Dietro lo stupro turco a Santa Sofia c’è il nuovo tragico corso (non solo ultraideologico, ma anche geopolitico) che qualcuno vuole imporre al Mediterraneo: con l’Italia nuovamente assente. E’come se, improvvisamente, le lancette degli orologi e dei mille fusi orari che guardano all’unisono nel mare nostrum fossero state spostate all’indietro di millenni. Roghi contro le idee illuminate, privazioni delle libertà, mistificazioni e attacchi, uso della religione come clava contro il mondo intero.
Dietro il vile attacco a Santa Sofia, trasformata dal presidente turco Erdogan in moschea, c’è niente altro che l’icona di quel muezzin entrato per la preghiera con in mano sciabola e Corano per volontà del suo diretto superiore. Un’immagine pericolosa, provocatoria e non sufficientemente compresa da un occidente troppo sordo, forse perché affaccendato in affari e commerci con Ankara: una giustificazione che però non è sufficiente a motivare il silenzio anche italiano sul tema.
In un paese i cui cittadini hanno già mostrato insofferenza verso la propria guida politica, come i massacri di Gezi Park ricordano assieme alla ultime elezioni a Istanbul, l’economia pericolosamente mescolata al credo ha prodotto un mostro a sei teste, guidate però da un unico obiettivo: la penetrazione strategica neo-ottomana che rappresenta un punto di estrema criticità per l’intero versante euromediterraneo e anche per il medioriente.
Le condizioni delle finanze turche sono comatose: per troppi anni la postura dei tecnici chiamati a guidare ministeri e istituzioni nazionali è stata decisa da Erdogan senza un metro che non sia stato quello ideologico. Il risultato è che oggi Ankara se non vuole dirigersi verso un possibile default non deve perdere la partita energetica per il controllo del gas, che sta giocando infrangendo tutte le regole.
Ma quale attinenza hanno i giacimenti copiosi presenti nel Mediterraneo con lo schiaffo dato dal mondo intero su Aghia Sophia? E’la mescolanza impressa da Erdogan al suo paese che lo fa cozzare con i principi basilari di uno stato libero.
La Fratellanza Musulmana, decapitata in Egitto, vede nel leader turco un appoggio. Anche in Libano, dopo l’esplosione a Beirut su cui i sospetti e i dubbi non si smussano, Erdogan vorrebbe esercitare influenze e indirizzi. In Libia l’accordo stipulato con Al-serraj lo ha messo in quella che sarebbe dovuta essere la posizione italiana, ovvero di partner per favorire la fase di ricostruzione (flirtando con Algeria e Tunisia). A Cipro continua il braccio di ferro con l’Ue, che però procede in maniera disordinata. In Grecia cerca lo scontro dopo l’affronto a Kastellorizo.

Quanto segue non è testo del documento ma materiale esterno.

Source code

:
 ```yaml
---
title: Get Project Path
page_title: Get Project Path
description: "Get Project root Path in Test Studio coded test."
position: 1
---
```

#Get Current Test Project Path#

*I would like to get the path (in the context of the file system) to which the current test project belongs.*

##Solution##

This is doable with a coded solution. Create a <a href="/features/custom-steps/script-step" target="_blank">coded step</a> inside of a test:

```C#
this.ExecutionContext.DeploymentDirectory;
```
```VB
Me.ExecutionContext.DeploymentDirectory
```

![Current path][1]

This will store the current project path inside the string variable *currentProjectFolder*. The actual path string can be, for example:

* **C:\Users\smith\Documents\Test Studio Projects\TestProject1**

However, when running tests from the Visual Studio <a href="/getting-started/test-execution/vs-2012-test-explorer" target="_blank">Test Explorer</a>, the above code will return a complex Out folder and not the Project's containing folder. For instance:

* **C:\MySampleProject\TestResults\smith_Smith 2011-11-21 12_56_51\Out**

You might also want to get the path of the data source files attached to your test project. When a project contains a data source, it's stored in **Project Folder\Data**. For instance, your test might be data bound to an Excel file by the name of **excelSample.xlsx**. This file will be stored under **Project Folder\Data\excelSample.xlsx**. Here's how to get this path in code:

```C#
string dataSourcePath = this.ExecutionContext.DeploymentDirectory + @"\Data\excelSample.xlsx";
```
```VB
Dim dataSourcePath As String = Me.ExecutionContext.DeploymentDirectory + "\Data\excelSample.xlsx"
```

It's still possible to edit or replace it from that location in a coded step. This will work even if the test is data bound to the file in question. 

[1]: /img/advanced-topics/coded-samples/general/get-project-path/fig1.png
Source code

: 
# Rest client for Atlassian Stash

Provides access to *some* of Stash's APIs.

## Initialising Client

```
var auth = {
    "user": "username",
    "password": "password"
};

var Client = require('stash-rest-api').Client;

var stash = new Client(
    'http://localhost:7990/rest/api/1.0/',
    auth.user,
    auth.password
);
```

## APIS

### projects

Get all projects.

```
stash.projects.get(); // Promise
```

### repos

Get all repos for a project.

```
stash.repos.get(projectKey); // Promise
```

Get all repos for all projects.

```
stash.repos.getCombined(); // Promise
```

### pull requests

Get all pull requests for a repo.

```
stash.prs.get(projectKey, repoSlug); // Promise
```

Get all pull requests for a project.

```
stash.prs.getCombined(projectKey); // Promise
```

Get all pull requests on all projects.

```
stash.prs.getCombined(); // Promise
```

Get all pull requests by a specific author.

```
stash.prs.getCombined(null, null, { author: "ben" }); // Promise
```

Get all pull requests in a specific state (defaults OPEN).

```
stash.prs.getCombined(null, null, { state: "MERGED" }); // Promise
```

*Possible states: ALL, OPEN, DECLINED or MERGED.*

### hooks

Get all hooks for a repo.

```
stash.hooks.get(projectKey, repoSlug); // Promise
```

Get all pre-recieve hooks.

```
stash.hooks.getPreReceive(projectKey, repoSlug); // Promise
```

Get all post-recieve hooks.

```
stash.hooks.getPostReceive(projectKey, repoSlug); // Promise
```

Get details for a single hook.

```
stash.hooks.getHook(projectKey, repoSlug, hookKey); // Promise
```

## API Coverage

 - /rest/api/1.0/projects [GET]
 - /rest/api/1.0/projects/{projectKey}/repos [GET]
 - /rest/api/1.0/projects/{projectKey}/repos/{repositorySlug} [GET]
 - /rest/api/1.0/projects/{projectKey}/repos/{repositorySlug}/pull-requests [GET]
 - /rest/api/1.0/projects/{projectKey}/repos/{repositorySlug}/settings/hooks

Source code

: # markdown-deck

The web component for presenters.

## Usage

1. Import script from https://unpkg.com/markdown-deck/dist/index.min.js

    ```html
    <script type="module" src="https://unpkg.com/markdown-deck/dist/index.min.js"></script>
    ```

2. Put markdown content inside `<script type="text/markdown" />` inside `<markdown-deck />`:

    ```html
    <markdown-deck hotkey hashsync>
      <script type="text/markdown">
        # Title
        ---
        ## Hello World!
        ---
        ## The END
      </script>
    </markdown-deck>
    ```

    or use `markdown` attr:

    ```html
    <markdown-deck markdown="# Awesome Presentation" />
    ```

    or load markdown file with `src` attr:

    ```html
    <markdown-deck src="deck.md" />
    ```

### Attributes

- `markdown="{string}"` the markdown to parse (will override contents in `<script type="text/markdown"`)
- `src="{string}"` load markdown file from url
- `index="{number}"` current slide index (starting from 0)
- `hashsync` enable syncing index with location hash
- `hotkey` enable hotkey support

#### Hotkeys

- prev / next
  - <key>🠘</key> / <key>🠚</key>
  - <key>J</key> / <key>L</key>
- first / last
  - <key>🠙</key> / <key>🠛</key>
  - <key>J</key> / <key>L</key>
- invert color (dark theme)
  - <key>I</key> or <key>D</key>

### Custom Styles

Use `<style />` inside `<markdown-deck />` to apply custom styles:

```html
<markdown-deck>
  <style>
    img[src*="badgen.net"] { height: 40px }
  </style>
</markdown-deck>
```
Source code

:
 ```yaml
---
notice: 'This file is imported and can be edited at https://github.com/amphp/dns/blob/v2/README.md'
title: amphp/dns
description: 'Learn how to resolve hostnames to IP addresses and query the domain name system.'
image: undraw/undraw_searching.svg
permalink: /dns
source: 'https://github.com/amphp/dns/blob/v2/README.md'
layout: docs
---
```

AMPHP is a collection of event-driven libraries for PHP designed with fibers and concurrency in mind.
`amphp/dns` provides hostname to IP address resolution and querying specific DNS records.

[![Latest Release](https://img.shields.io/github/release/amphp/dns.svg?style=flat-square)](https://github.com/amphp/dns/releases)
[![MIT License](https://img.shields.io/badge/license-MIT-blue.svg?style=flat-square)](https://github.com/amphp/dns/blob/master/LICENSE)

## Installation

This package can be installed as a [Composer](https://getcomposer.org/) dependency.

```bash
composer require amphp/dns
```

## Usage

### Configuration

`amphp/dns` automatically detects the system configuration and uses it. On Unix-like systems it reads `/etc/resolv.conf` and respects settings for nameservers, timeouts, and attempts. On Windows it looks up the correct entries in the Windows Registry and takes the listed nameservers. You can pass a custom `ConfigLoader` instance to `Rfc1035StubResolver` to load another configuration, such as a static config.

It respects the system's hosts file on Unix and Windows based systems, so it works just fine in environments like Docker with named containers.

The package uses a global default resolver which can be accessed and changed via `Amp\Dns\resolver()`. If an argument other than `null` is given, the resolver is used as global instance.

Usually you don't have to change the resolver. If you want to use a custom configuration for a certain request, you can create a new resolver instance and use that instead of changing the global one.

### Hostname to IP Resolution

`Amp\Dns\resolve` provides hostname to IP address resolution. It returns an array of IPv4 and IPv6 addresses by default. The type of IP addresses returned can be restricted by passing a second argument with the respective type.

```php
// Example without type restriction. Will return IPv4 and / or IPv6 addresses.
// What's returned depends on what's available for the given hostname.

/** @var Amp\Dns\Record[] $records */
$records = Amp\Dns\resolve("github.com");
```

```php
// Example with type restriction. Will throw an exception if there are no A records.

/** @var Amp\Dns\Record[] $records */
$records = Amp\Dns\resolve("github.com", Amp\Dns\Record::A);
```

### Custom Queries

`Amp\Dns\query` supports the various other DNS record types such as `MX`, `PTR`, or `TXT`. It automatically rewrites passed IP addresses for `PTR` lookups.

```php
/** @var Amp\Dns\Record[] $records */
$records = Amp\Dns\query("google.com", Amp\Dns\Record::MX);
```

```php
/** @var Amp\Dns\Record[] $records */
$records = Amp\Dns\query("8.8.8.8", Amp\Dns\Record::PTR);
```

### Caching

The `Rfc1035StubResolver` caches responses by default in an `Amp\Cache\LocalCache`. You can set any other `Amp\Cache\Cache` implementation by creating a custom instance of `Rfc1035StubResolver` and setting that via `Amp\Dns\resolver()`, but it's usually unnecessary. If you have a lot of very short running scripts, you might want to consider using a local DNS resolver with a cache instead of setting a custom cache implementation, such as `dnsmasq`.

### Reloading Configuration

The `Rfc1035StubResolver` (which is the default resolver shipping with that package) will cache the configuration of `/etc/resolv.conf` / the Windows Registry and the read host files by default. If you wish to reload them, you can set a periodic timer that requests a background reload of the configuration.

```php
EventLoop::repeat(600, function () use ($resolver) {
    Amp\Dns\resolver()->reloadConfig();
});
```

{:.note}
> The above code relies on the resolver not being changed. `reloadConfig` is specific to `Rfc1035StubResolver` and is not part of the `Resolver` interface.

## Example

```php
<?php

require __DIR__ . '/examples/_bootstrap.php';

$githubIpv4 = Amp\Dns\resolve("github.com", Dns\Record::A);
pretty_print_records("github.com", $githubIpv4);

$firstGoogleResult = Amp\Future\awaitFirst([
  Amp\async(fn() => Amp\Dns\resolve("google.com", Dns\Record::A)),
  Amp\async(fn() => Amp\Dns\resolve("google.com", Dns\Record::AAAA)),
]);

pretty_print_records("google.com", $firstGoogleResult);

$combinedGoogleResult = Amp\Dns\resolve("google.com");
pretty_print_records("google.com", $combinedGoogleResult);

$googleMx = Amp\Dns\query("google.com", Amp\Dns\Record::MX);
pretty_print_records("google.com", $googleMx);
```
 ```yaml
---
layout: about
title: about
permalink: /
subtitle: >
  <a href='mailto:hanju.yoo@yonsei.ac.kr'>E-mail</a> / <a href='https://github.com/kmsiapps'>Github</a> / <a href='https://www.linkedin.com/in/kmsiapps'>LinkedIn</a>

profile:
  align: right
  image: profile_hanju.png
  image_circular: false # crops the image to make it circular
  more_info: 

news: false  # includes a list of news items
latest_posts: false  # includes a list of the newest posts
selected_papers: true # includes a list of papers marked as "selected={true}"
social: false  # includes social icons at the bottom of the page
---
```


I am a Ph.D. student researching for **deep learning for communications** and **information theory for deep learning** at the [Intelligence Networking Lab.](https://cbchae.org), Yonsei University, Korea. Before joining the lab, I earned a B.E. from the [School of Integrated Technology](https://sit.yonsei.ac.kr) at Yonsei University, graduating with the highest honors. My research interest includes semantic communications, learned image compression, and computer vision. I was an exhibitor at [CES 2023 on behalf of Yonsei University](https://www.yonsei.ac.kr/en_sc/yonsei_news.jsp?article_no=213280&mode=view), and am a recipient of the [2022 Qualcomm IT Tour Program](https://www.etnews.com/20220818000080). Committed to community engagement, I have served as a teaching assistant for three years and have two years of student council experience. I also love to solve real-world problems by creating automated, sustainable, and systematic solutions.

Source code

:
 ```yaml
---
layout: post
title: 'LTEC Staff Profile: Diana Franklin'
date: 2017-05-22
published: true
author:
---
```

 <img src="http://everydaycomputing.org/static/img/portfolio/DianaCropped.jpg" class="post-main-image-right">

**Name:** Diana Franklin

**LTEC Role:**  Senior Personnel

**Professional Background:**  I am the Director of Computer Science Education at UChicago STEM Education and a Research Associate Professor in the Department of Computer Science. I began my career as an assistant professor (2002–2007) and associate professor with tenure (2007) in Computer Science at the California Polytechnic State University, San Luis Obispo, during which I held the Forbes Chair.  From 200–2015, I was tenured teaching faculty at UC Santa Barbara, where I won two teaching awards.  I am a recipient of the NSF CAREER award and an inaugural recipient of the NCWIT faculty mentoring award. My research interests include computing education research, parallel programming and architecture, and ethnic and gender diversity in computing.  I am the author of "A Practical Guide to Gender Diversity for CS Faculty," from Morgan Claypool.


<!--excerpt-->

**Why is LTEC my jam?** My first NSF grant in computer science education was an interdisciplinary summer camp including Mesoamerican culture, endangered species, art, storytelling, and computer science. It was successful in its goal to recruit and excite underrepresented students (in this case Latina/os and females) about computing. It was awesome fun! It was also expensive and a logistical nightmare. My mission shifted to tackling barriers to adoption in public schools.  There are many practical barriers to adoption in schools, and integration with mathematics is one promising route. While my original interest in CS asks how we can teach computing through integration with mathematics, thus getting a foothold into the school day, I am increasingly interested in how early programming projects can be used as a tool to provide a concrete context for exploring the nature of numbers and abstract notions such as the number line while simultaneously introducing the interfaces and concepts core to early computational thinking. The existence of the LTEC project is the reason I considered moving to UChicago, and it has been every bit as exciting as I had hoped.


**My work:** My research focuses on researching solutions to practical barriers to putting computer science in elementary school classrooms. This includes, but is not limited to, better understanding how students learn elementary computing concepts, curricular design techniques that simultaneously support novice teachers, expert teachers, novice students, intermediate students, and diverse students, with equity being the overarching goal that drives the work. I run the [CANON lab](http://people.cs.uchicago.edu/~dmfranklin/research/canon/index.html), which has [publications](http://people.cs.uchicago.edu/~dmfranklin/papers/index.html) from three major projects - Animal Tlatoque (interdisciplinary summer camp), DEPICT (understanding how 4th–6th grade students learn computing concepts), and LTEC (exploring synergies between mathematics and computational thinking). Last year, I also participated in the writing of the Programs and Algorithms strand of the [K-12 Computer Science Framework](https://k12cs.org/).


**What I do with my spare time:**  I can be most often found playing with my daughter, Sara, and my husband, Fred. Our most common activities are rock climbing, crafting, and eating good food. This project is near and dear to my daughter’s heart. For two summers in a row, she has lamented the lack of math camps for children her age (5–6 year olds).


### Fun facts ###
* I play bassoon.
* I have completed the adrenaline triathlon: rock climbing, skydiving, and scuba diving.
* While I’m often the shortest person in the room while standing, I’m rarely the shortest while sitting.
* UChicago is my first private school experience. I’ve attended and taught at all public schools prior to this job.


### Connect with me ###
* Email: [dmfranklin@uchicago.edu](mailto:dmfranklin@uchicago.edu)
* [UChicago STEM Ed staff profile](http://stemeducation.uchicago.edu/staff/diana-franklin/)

Ma c’è un altro punto su cui poco si dibatte: l’affronto agli altri credi religiosi. Aver stuprato Santa Sofia è un attacco diretto al cristianesimo, alla Chiesa di Roma, ai Patriarcati Ortodossi, a quel vento ecumenico che è anticamera di pacifica convivenza. L’ennesima mossa scomposta contro il modello occidentale, che Erdogan tiene in tasca solo per quanto attiene al business, mentre per tutto il resto lo ha cerchiato in rosso come un obiettivo strategico.
Sulla base di questo scenario, è ancora più incomprensibile e controproducente la posizione assunta sia dal commissario Ue per la politica estera Borrell sia dalla Farnesina. Il rischio, dietro l’angolo, è che si inneschi un risiko di posizioni e trofei che Ankara intende guadagnare. Passando sopra tutto.